### EXERCISE OBJECTIVE
For the entries that follow, state how many lines include the word "style", giving the number and nothing else.

### Plain-text document sources

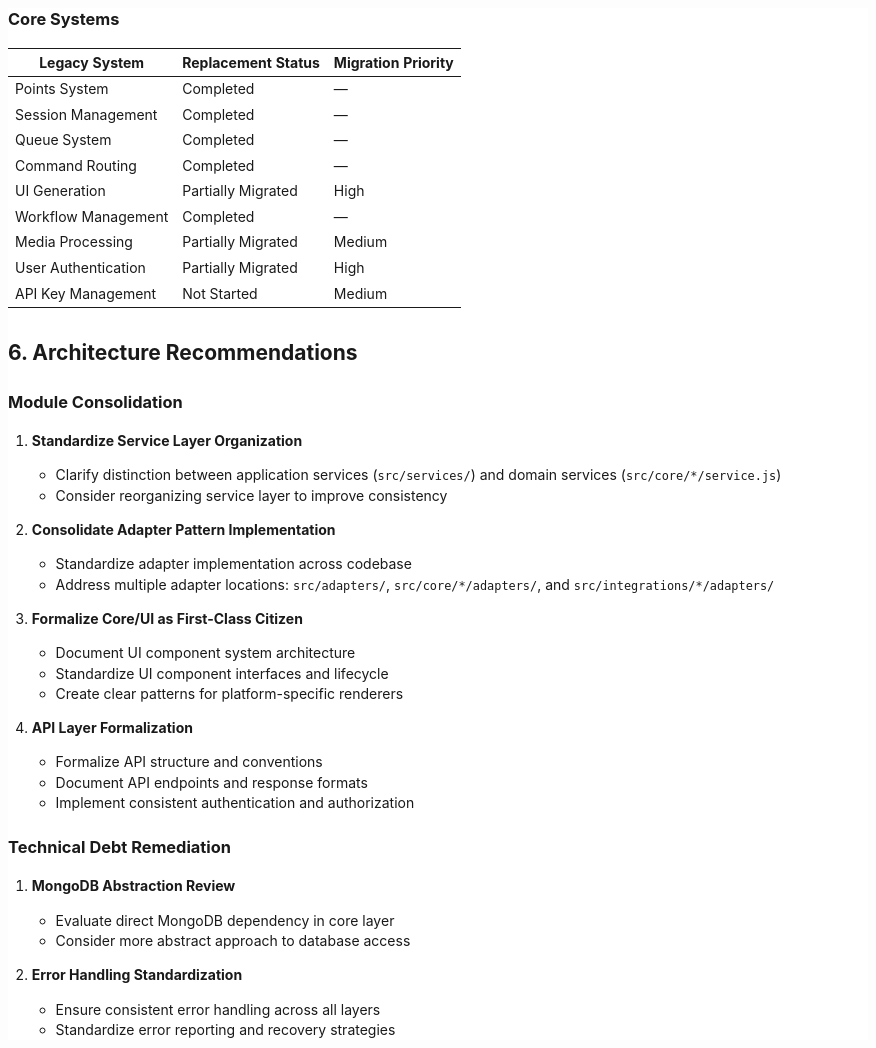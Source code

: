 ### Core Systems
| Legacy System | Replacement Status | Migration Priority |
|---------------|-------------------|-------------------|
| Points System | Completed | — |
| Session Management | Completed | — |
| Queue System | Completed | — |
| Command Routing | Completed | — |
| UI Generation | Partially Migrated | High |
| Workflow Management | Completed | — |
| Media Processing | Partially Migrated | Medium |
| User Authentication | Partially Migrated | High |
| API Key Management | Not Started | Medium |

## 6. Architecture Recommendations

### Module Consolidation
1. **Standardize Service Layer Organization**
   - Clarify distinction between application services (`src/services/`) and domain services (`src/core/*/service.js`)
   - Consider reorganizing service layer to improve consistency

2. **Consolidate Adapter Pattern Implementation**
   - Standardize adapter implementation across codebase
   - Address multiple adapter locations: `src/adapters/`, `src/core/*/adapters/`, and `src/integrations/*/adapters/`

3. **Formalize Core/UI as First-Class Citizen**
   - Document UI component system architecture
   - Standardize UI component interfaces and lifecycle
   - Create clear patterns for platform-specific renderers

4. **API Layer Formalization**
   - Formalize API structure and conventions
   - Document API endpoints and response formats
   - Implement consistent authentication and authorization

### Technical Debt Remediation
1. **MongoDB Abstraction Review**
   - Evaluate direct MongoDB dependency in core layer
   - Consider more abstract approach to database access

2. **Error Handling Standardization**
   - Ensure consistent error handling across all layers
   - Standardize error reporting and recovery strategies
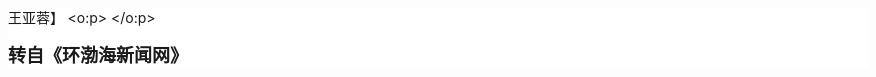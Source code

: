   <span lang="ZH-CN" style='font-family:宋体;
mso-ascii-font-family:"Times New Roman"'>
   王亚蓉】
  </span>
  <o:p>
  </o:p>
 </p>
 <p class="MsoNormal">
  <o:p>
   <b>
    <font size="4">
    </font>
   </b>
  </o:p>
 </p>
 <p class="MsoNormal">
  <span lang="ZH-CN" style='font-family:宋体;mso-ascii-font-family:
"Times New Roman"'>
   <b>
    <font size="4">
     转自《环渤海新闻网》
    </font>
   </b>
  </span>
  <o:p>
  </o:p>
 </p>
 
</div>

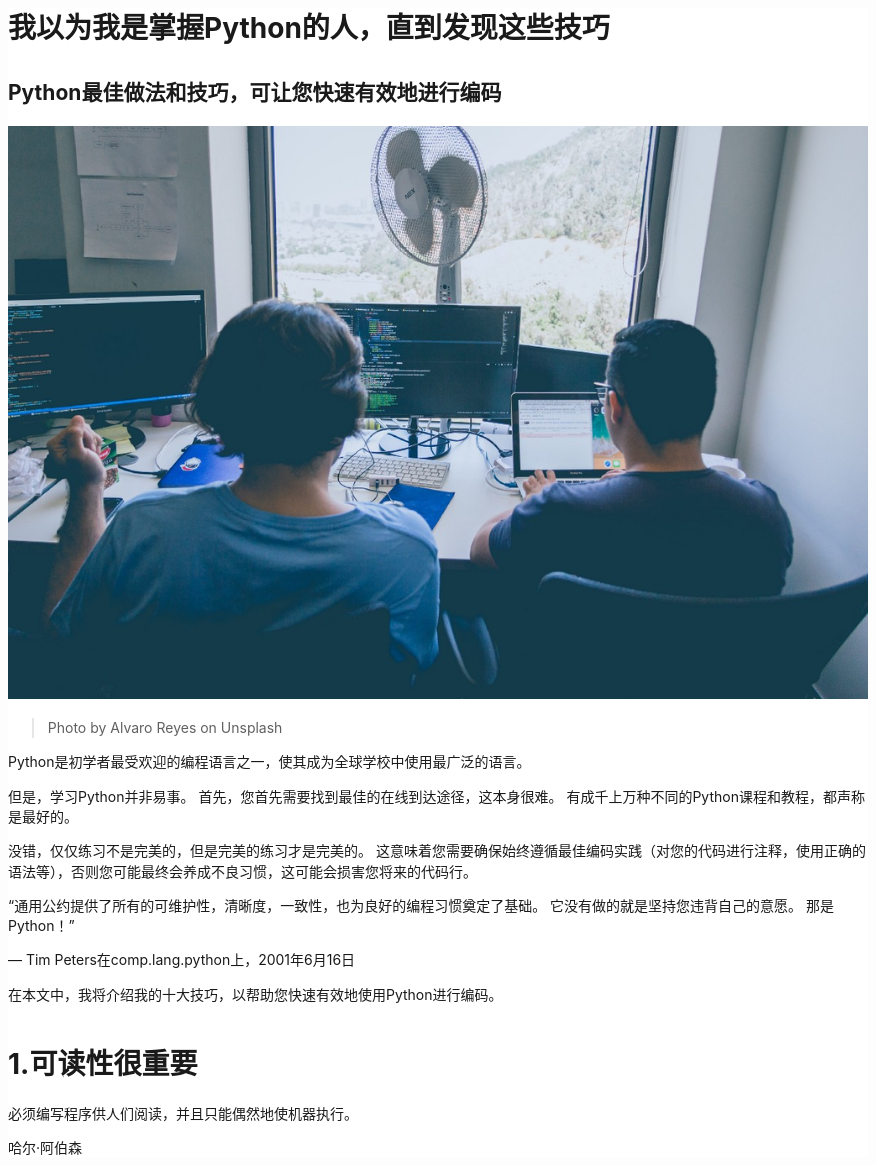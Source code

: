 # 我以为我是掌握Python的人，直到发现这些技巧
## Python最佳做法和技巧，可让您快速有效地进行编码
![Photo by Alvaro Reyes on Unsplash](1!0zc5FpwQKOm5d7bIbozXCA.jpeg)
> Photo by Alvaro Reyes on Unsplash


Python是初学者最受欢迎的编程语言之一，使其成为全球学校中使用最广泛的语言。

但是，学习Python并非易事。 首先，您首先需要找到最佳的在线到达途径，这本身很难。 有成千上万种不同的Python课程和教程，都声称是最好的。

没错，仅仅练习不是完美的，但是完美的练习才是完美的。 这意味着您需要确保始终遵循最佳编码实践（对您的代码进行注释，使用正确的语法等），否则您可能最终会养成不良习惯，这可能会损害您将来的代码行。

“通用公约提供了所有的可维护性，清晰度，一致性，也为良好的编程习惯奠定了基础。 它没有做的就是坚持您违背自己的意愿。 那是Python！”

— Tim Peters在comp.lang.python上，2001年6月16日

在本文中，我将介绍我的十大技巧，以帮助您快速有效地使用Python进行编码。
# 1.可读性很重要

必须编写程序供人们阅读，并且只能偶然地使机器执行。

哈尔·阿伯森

### EXERCISE RESULT
2